Exercise goal
For the full listing below, write out each entry exactly and exclude the images.

Information supplied
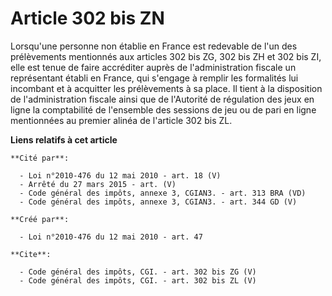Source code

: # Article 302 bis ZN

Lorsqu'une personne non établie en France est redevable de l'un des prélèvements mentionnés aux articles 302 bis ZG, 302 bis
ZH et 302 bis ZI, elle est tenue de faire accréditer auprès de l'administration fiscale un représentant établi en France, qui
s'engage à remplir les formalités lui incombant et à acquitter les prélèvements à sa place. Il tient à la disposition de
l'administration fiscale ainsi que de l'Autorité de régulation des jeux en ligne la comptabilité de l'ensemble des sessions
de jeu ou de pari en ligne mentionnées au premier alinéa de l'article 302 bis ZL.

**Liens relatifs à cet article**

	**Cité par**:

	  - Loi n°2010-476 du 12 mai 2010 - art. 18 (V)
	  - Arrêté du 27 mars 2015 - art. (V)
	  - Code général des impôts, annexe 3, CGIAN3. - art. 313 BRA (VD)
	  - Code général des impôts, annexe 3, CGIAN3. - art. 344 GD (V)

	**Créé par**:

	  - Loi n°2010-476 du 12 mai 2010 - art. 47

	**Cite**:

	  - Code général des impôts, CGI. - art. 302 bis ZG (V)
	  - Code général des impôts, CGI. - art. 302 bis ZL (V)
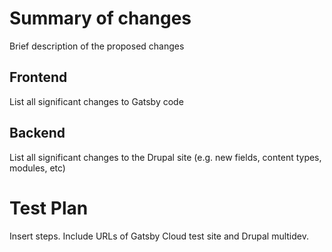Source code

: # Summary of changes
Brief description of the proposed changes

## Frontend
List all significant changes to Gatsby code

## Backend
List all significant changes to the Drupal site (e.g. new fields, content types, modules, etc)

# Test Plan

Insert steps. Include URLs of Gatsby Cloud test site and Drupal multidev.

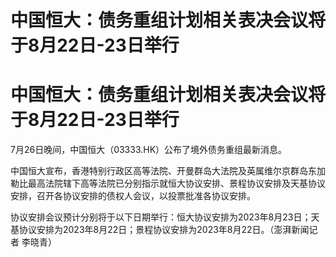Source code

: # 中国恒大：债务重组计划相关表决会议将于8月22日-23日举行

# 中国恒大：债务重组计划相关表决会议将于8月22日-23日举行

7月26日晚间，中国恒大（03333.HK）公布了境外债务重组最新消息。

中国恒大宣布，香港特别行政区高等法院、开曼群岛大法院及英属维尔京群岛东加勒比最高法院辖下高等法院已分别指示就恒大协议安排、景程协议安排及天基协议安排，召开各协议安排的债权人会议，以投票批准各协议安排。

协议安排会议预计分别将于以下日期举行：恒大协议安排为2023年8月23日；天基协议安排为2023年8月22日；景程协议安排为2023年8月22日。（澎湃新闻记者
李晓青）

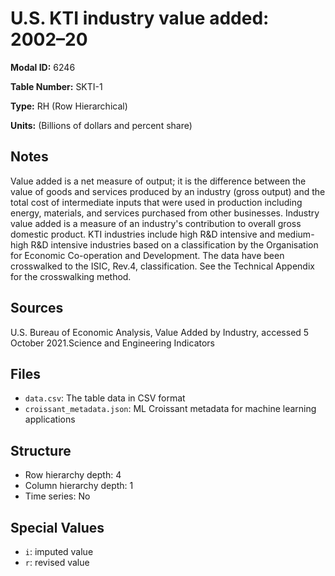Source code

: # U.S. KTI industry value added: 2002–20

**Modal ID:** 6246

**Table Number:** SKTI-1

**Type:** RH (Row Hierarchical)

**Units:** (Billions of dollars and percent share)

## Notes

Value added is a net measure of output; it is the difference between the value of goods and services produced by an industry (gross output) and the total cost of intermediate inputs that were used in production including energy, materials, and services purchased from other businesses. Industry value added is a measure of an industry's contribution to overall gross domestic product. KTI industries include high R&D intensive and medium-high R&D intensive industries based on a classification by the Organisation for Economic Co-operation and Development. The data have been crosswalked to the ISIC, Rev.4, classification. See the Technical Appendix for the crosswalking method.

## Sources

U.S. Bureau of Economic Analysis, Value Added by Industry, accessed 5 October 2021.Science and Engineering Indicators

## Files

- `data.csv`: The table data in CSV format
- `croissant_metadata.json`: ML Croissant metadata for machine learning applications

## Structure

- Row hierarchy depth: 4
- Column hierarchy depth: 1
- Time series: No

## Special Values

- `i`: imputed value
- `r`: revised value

Solved exercise
Source code

: # Article 302 bis ZN

Lorsqu'une personne non établie en France est redevable de l'un des prélèvements mentionnés aux articles 302 bis ZG, 302 bis
ZH et 302 bis ZI, elle est tenue de faire accréditer auprès de l'administration fiscale un représentant établi en France, qui
s'engage à remplir les formalités lui incombant et à acquitter les prélèvements à sa place. Il tient à la disposition de
l'administration fiscale ainsi que de l'Autorité de régulation des jeux en ligne la comptabilité de l'ensemble des sessions
de jeu ou de pari en ligne mentionnées au premier alinéa de l'article 302 bis ZL.

**Liens relatifs à cet article**

	**Cité par**:

	  - Loi n°2010-476 du 12 mai 2010 - art. 18 (V)
	  - Arrêté du 27 mars 2015 - art. (V)
	  - Code général des impôts, annexe 3, CGIAN3. - art. 313 BRA (VD)
	  - Code général des impôts, annexe 3, CGIAN3. - art. 344 GD (V)

	**Créé par**:

	  - Loi n°2010-476 du 12 mai 2010 - art. 47

	**Cite**:

	  - Code général des impôts, CGI. - art. 302 bis ZG (V)
	  - Code général des impôts, CGI. - art. 302 bis ZL (V)
Source code

: # Summary of changes
Brief description of the proposed changes

## Frontend
List all significant changes to Gatsby code

## Backend
List all significant changes to the Drupal site (e.g. new fields, content types, modules, etc)

# Test Plan

Insert steps. Include URLs of Gatsby Cloud test site and Drupal multidev.

Source code

: # 中国恒大：债务重组计划相关表决会议将于8月22日-23日举行

# 中国恒大：债务重组计划相关表决会议将于8月22日-23日举行

7月26日晚间，中国恒大（03333.HK）公布了境外债务重组最新消息。

中国恒大宣布，香港特别行政区高等法院、开曼群岛大法院及英属维尔京群岛东加勒比最高法院辖下高等法院已分别指示就恒大协议安排、景程协议安排及天基协议安排，召开各协议安排的债权人会议，以投票批准各协议安排。

协议安排会议预计分别将于以下日期举行：恒大协议安排为2023年8月23日；天基协议安排为2023年8月22日；景程协议安排为2023年8月22日。（澎湃新闻记者
李晓青）

Source code

: # U.S. KTI industry value added: 2002–20

**Modal ID:** 6246

**Table Number:** SKTI-1

**Type:** RH (Row Hierarchical)

**Units:** (Billions of dollars and percent share)

## Notes

Value added is a net measure of output; it is the difference between the value of goods and services produced by an industry (gross output) and the total cost of intermediate inputs that were used in production including energy, materials, and services purchased from other businesses. Industry value added is a measure of an industry's contribution to overall gross domestic product. KTI industries include high R&D intensive and medium-high R&D intensive industries based on a classification by the Organisation for Economic Co-operation and Development. The data have been crosswalked to the ISIC, Rev.4, classification. See the Technical Appendix for the crosswalking method.

## Sources

U.S. Bureau of Economic Analysis, Value Added by Industry, accessed 5 October 2021.Science and Engineering Indicators

## Files

- `data.csv`: The table data in CSV format
- `croissant_metadata.json`: ML Croissant metadata for machine learning applications

## Structure

- Row hierarchy depth: 4
- Column hierarchy depth: 1
- Time series: No

## Special Values

- `i`: imputed value
- `r`: revised value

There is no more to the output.